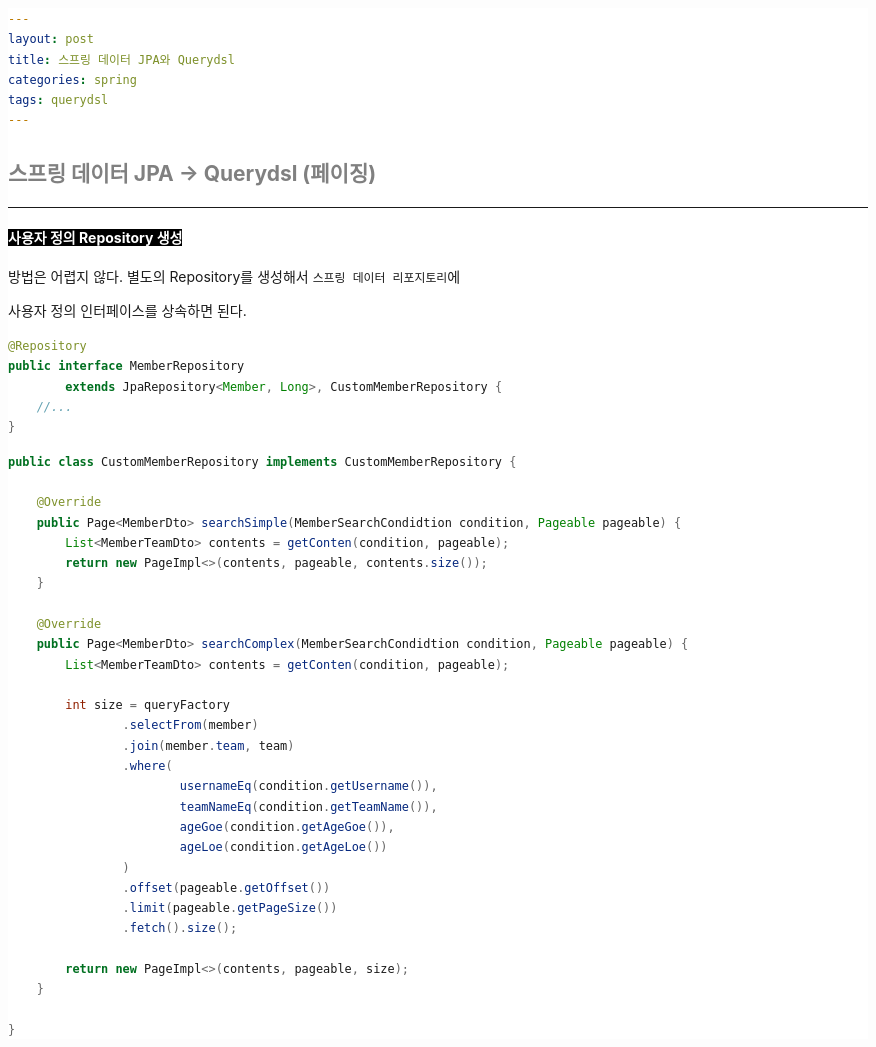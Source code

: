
 ```yaml
---
layout: post
title: 스프링 데이터 JPA와 Querydsl
categories: spring
tags: querydsl
---
```


## <span style="color:gray">스프링 데이터 JPA → Querydsl (페이징)</span>

---

#### <span style="background-color:black; color:white">사용자 정의 Repository 생성</span>

방법은 어렵지 않다. 별도의 Repository를 생성해서 `스프링 데이터 리포지토리`에 

사용자 정의 인터페이스를 상속하면 된다.

```java
@Repository
public interface MemberRepository 
        extends JpaRepository<Member, Long>, CustomMemberRepository {
    //...
}
```

```java
public class CustomMemberRepository implements CustomMemberRepository {

    @Override
    public Page<MemberDto> searchSimple(MemberSearchCondidtion condition, Pageable pageable) {
        List<MemberTeamDto> contents = getConten(condition, pageable);
        return new PageImpl<>(contents, pageable, contents.size());
    }

    @Override
    public Page<MemberDto> searchComplex(MemberSearchCondidtion condition, Pageable pageable) {
        List<MemberTeamDto> contents = getConten(condition, pageable);

        int size = queryFactory
                .selectFrom(member)
                .join(member.team, team)
                .where(
                        usernameEq(condition.getUsername()),
                        teamNameEq(condition.getTeamName()),
                        ageGoe(condition.getAgeGoe()),
                        ageLoe(condition.getAgeLoe())
                )
                .offset(pageable.getOffset())
                .limit(pageable.getPageSize())
                .fetch().size();

        return new PageImpl<>(contents, pageable, size);
    }

}
```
────────────────────────────────────────
• What you will do
Please reproduce the entries from above exactly; images are not part of the copy.

• Solution
Source code

:
 ```yaml
---
layout: post
title: 스프링 데이터 JPA와 Querydsl
categories: spring
tags: querydsl
---
```


## <span style="color:gray">스프링 데이터 JPA → Querydsl (페이징)</span>

---

#### <span style="background-color:black; color:white">사용자 정의 Repository 생성</span>

방법은 어렵지 않다. 별도의 Repository를 생성해서 `스프링 데이터 리포지토리`에 

사용자 정의 인터페이스를 상속하면 된다.

```java
@Repository
public interface MemberRepository 
        extends JpaRepository<Member, Long>, CustomMemberRepository {
    //...
}
```

```java
public class CustomMemberRepository implements CustomMemberRepository {

    @Override
    public Page<MemberDto> searchSimple(MemberSearchCondidtion condition, Pageable pageable) {
        List<MemberTeamDto> contents = getConten(condition, pageable);
        return new PageImpl<>(contents, pageable, contents.size());
    }

    @Override
    public Page<MemberDto> searchComplex(MemberSearchCondidtion condition, Pageable pageable) {
        List<MemberTeamDto> contents = getConten(condition, pageable);

        int size = queryFactory
                .selectFrom(member)
                .join(member.team, team)
                .where(
                        usernameEq(condition.getUsername()),
                        teamNameEq(condition.getTeamName()),
                        ageGoe(condition.getAgeGoe()),
                        ageLoe(condition.getAgeLoe())
                )
                .offset(pageable.getOffset())
                .limit(pageable.getPageSize())
                .fetch().size();

        return new PageImpl<>(contents, pageable, size);
    }

}
```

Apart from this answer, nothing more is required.